Roz is sniffing the air. For what? Cookies? Spermicide? Unoxidized blood?

She moves in on him too fast, the way he hates. She blitzes forward until she’s only a half inch from his nose, so intense and demanding that he rears his chin back. Fuck. He forgets how quickly she reverts to the woman she used to be, the one working all the action.

“Was it Vi?”

“I told you, it wasn’t Vi.”

“Jesus, another one?”

“Nothing like that. A holler girl. Twelve or thirteen. She was hurt. I found her unconscious in the graveyard.”

“God damn it, Finn—”

“You listening? She was hurt.”

“What were you doing back there? You know you shouldn’t go walking on your own with a storm breaking.”

As they often do, they talk at cross-purposes. Five years they’ve been together, and they’ve never been able to get through a conversation without heading off on some kind of fucked-up tangent. “Forget that, Roz. Her name is Harley Moon.”

“What’s that?” Her breath squeezes from her. “Moon?”

He relates everything that Harley said to him. What she told him and what she implied. He knows he’s not doing a good job of showing how concerned he is because Roz is tsking now. It’s a trait she’s picked up from Judith, and it really crawls up his ass. He’s just not getting his point across.

“What was she doing out there?”

“I don’t know.”

“Who hit her?”

“I told you, I don’t know.”

She tosses the empty wine bottle in the trash. “Well, she couldn’t have been too bad off if she left on her own. Did she make a play for you?”

“Not every teenage girl has a crush on me.”

“That’s a precarious position to take, Finn. Okay, I’ll rephrase the question. Did you touch her?”

“I carried her inside.”

“Did you touch her?”

He knows he deserves this, but Jesus Christ.

“No. This girl was hurt and scared.”

The answer actually seems to calm Roz a bit. “But she didn’t say why.”

“No.”

“Maybe she was running away from some aggressive boy.”

“Maybe.”

“Or she didn’t want to catch a beating from her father. You know how these holler families are.”

“Yeah. But she didn’t want me to call the cops, and she didn’t want to come to the school to get in from out of the blizzard or get her head looked at.”

The tsking again, hard and flat. “They don’t trust the police any more than city street kids do, and they don’t trust outsiders like us, no matter how long we live in their backyard.”

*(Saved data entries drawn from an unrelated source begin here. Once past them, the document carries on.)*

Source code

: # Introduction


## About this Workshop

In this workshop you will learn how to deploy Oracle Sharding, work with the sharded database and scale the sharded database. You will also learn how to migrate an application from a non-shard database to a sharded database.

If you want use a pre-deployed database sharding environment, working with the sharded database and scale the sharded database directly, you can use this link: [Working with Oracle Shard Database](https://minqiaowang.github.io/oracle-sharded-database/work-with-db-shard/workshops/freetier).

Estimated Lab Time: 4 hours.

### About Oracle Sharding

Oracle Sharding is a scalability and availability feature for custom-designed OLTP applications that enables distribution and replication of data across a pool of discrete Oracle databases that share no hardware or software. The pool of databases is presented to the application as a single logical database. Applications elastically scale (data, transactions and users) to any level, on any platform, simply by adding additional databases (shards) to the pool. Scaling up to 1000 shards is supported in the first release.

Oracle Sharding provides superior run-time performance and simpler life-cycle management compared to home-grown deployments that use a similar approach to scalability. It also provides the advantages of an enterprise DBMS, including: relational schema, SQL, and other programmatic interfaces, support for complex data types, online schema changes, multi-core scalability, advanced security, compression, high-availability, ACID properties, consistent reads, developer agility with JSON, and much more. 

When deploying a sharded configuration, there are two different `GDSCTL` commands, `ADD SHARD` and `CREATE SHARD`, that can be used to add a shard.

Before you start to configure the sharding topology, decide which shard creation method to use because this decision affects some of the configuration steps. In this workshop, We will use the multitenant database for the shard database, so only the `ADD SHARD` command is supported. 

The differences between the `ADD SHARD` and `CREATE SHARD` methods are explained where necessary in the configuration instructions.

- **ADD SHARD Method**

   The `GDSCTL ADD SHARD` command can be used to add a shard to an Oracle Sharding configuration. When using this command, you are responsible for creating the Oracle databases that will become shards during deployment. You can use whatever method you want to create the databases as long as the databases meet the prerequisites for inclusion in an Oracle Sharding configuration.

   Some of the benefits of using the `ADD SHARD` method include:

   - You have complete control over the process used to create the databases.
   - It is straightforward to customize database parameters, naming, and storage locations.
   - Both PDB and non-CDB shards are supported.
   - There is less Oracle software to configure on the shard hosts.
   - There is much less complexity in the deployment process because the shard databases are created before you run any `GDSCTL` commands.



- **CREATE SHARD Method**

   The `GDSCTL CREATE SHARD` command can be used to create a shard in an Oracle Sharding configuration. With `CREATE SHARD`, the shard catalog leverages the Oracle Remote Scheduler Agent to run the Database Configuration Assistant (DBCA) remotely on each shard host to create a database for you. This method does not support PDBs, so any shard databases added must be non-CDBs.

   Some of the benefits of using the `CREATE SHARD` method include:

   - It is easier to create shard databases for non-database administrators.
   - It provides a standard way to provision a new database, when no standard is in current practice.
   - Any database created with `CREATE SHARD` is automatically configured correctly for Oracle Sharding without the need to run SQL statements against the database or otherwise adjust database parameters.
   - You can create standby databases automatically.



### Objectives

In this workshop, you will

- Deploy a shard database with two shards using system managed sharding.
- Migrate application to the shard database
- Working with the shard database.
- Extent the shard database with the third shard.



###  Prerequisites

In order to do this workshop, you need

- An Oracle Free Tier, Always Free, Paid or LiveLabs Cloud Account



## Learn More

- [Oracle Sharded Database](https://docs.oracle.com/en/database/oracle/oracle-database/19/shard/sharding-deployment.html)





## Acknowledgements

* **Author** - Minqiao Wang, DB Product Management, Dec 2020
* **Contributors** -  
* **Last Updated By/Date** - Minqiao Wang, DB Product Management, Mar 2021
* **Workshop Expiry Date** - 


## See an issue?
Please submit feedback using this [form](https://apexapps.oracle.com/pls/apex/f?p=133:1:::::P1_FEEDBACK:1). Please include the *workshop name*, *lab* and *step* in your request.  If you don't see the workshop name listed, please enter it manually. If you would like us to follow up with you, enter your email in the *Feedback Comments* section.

“I know, you’re right,” he says, and closes his lips on any further response. “She calls this place the Hotel.”

“They all do. They always have.”

“They’ve got long memories.”

“Everyone does.”

Maybe she’s talking about him, or herself. Either way it’s true.

“She knew about us,” he says. “That we’re together.”

“So what? We’ve been up here in the sticks for three years. We’re sort of an open secret.”

“Even to the townspeople?”

“Sure, I suppose. Why not? They don’t care enough one way or the other.”

“Not like we move in the same social circles. I’ve never said more than two sentences to any of them.”

“You’ve never said more than two sentences to just about anybody, Finn.”

Roz reaches out and runs a hand through his hair, brushing his curls back, covering his scars again. She rests her palm on the side of his face and rubs, like she’s trying to scour lipstick smears away. She’s telling him something in that touch but he has no idea what. He knows it’ll come to him, later, when he least expects it, in the night or in the middle of class. Something will click and it’ll all come together, and he’ll think, That’s what it meant.

He should let it go, but he can’t. The girl has stirred the cop in him, gotten him buzzing. “Harley said someone’s thinking bad thoughts about us.”